Stephanie Guerdan, an associate editor in Children’s Books, joined many on the picket line in expressing love for their work, but dissatisfaction with the company’s union-busting tactics.
“We have been bending over backwards to give them terms they could easily agree to, to settle, and they keep rejecting them out of hand,” Guerdan said. “This [strike] is in many ways a last resort kind of thing. We really want to get back to work, we just can’t keep doing it under the conditions we were doing it before.”
Authors in solidarity
Authors have acted in solidarity with strikers throughout the week by releasing public statements of support, sending meals to the picket line, and wearing pro-union pins to the National Book Awards. Writer Franny Choi even used her previously scheduled “takeover” of the HarperCollins Instagram to interview a union leader about the struggle.
Guerdan explained that authors are negatively impacted by editors’ poor working conditions as well. High employee turnover at publishing houses creates “orphaned authors,” which refers to contracted writers whose editors have left the company. Editors at major publishers coordinate all aspects vital to a book’s success, such as production, distribution and marketing. Thus, books by orphaned authors can expect to be neglected outright by a publishing house or reassigned to an overworked editor unable to give the book the attention it needs to succeed.
The workers have compiled a list of ways to act in solidarity with them, such as donating to their strike fund and emailing the HR department. They are not asking for a boycott of HarperCollins books, to prevent negatively impacting authors whom they recognize as fellow workers.
A renewed phase of struggle
Organizers at HarperCollins worked tirelessly to revitalize union membership in preparation for this contract renewal. Only a few workers were union members when they began to negotiate their last contract at the end of 2017. As an open shop, all HarperCollins workers receive union benefits whether or not they are dues-paying union members.
“Once we signed that last contract in 2018, we immediately went into an organizing campaign as if we were organizing a brand new union,” said Guerdan. “Reaching out to every single person, having an organizing conversation, finding out what people’s priorities were … really trying to build a union that was both transparent and accessible, and open to the workers while having the power to fight.”

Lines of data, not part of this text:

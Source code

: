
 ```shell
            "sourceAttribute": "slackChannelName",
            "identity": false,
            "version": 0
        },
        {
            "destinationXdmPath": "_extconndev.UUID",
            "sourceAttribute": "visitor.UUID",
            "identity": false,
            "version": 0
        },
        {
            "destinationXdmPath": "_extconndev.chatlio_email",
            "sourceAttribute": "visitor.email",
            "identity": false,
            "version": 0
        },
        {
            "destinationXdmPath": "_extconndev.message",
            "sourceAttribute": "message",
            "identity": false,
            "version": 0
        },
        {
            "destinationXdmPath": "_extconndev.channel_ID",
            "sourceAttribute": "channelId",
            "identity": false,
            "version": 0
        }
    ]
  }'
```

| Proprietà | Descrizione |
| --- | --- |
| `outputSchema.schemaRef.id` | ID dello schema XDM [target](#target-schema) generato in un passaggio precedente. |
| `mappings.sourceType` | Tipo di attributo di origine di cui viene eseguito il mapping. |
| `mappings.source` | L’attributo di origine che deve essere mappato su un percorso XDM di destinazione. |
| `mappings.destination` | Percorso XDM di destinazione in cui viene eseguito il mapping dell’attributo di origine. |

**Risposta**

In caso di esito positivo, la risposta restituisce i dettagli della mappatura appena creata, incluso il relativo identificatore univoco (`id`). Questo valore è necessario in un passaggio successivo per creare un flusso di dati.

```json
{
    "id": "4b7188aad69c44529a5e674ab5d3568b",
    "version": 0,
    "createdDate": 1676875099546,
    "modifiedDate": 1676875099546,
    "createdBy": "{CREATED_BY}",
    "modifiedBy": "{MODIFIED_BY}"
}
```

Only 36 workers ratified the last contract in 2018, eight of whom had signed union cards that day in order to vote on the contract. Today over 80% of members have signed union cards. “We’re out here because we love what we do,” said Guerdan.
HarperCollins workers join tens of thousands of union siblings in striking this month, including 48,000 University of California workers, over 1,300 part-time faculty at the New School and workers at over 100 Starbucks stores.
Workers first unionized independently at Harper & Brothers in 1942, before its merger with publisher Collins in 1990. The union is now affiliated with UAW Local 2110, which represents more than 3,000 workers at workplaces such as Columbia University, the Museum of Modern Art and the American Civil Liberties Union.
From 1942 to 2022, the workers’ struggle for dignity and power lives on, and the HarperCollins workers clearly draw inspiration from labor movement history. When asked the goals of the strike in simple terms, Guerdan alludes to the famous demand of the 1912 Lawrence textile workers’ strike: “Bread and roses. We are entitled to be both comfortable and fed, but also have time for leisure and the beautiful things in life.”